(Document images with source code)
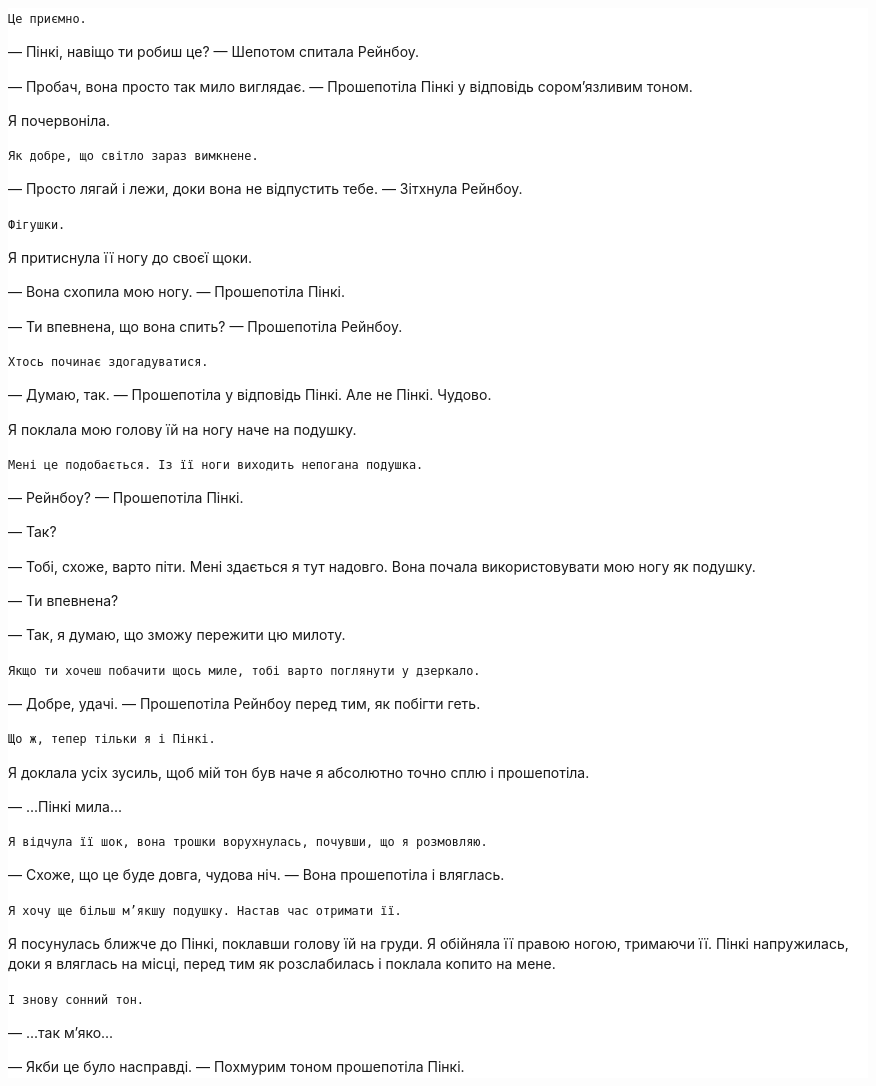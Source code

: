 	Це приємно.

— Пінкі, навіщо ти робиш це? — Шепотом спитала Рейнбоу.

— Пробач, вона просто так мило виглядає. — Прошепотіла Пінкі у відповідь сором’язливим тоном.

Я почервоніла.

	Як добре, що світло зараз вимкнене.

— Просто лягай і лежи, доки вона не відпустить тебе. — Зітхнула Рейнбоу.

	Фігушки.

Я притиснула її ногу до своєї щоки.

— Вона схопила мою ногу. — Прошепотіла Пінкі.

— Ти впевнена, що вона спить? — Прошепотіла Рейнбоу.

	Хтось починає здогадуватися.

— Думаю, так. — Прошепотіла у відповідь Пінкі.
	Але не Пінкі. Чудово.

Я поклала мою голову їй на ногу наче на подушку.

	Мені це подобається. Із її ноги виходить непогана подушка.

— Рейнбоу? — Прошепотіла Пінкі.

— Так?

— Тобі, схоже, варто піти. Мені здається я тут надовго. Вона почала використовувати мою ногу як подушку.

— Ти впевнена?

— Так, я думаю, що зможу пережити цю милоту.

	Якщо ти хочеш побачити щось миле, тобі варто поглянути у дзеркало.

— Добре, удачі. — Прошепотіла Рейнбоу перед тим, як побігти геть.

	Що ж, тепер тільки я і Пінкі.

Я доклала усіх зусиль, щоб мій тон був наче я абсолютно точно сплю і прошепотіла.

— ...Пінкі мила...

	Я відчула її шок, вона трошки ворухнулась, почувши, що я розмовляю.

— Схоже, що це буде довга, чудова ніч. — Вона прошепотіла і вляглась.

	Я хочу ще більш м’якшу подушку. Настав час отримати її.

Я посунулась ближче до Пінкі, поклавши голову їй на груди. Я обійняла її правою ногою, тримаючи її. Пінкі напружилась, доки я вляглась на місці, перед тим як розслабилась і поклала копито на мене.

	І знову сонний тон.

— ...так м’яко...

— Якби це було насправді. — Похмурим тоном прошепотіла Пінкі.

Directions:
Both end lines included, restate word for word the lines above from the line with "Я притиснула її ногу до своєї щоки." to the line with "Я відчула її", and nothing else.

Written solution:
Я притиснула її ногу до своєї щоки.

— Вона схопила мою ногу. — Прошепотіла Пінкі.

— Ти впевнена, що вона спить? — Прошепотіла Рейнбоу.

	Хтось починає здогадуватися.

— Думаю, так. — Прошепотіла у відповідь Пінкі.
	Але не Пінкі. Чудово.

Я поклала мою голову їй на ногу наче на подушку.

	Мені це подобається. Із її ноги виходить непогана подушка.

— Рейнбоу? — Прошепотіла Пінкі.

— Так?

— Тобі, схоже, варто піти. Мені здається я тут надовго. Вона почала використовувати мою ногу як подушку.

— Ти впевнена?

— Так, я думаю, що зможу пережити цю милоту.

	Якщо ти хочеш побачити щось миле, тобі варто поглянути у дзеркало.

— Добре, удачі. — Прошепотіла Рейнбоу перед тим, як побігти геть.

	Що ж, тепер тільки я і Пінкі.

Я доклала усіх зусиль, щоб мій тон був наче я абсолютно точно сплю і прошепотіла.

— ...Пінкі мила...

	Я відчула її шок, вона трошки ворухнулась, почувши, що я розмовляю.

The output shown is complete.